A sentença estabelece um prazo de cinco dias úteis para a desocupação voluntária das instalações, incluindo hangares, salas administrativas e áreas de manutenção. Em caso de descumprimento, a Justiça autorizou o uso de força policial para garantir o cumprimento da ordem.
O presidente do Aeroclube, Cassiano Ouroso, lamentou a decisão e afirmou que a entidade representa um patrimônio histórico da aviação amazonense. “Estamos há mais de 80 anos formando pilotos, promovendo a integração regional e contribuindo para o desenvolvimento da aviação civil. Essa decisão nos surpreende e entristece profundamente”, declarou em nota oficial.
A Infraero, por sua vez, informou que pretende reestruturar o uso do espaço para atender à crescente demanda por voos regionais e operações logísticas. A estatal também estuda alternativas para realocar as atividades do Aeroclube em outro ponto da cidade, mas ainda não há definição sobre local ou prazos.
A decisão judicial encerra um impasse que se arrastava desde o início da nova gestão do aeródromo e reacende o debate sobre a ocupação de áreas públicas por entidades privadas sem respaldo contratual. A Procuradoria da União no Amazonas reforçou que a medida visa garantir o uso racional e legal do patrimônio público federal.

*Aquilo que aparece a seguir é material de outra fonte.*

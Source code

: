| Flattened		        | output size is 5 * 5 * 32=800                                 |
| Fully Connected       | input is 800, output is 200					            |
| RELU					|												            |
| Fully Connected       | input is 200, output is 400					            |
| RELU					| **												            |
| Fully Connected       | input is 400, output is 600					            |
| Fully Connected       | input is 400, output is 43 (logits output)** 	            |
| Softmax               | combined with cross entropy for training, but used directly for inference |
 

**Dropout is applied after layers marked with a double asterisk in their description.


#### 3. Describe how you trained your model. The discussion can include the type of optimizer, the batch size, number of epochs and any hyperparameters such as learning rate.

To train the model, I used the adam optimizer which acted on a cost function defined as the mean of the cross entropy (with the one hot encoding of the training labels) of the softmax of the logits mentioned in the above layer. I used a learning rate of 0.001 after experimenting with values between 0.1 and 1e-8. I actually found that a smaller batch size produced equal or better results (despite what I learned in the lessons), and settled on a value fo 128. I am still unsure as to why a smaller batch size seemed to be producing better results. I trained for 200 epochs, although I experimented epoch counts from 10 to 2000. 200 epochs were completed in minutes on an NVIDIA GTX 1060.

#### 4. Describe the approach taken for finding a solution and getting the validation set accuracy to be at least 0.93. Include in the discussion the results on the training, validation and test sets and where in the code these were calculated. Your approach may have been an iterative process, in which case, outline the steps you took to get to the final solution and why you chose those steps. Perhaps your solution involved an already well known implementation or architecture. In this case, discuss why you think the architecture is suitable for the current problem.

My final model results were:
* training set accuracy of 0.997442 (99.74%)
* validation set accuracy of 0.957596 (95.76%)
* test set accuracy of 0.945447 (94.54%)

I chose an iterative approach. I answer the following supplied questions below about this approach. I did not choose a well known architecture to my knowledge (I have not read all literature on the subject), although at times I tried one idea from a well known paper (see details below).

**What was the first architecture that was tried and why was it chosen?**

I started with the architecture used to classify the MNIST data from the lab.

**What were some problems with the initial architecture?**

A comunidade aeronáutica local reagiu com preocupação à decisão, destacando o papel do Aeroclube na formação de profissionais e na manutenção de aeronaves de pequeno porte. Uma audiência pública sobre o futuro da aviação civil em Manaus está prevista para ocorrer nas próximas semanas, com participação de representantes da Infraero, Aeroclube, governo estadual e entidades do setor.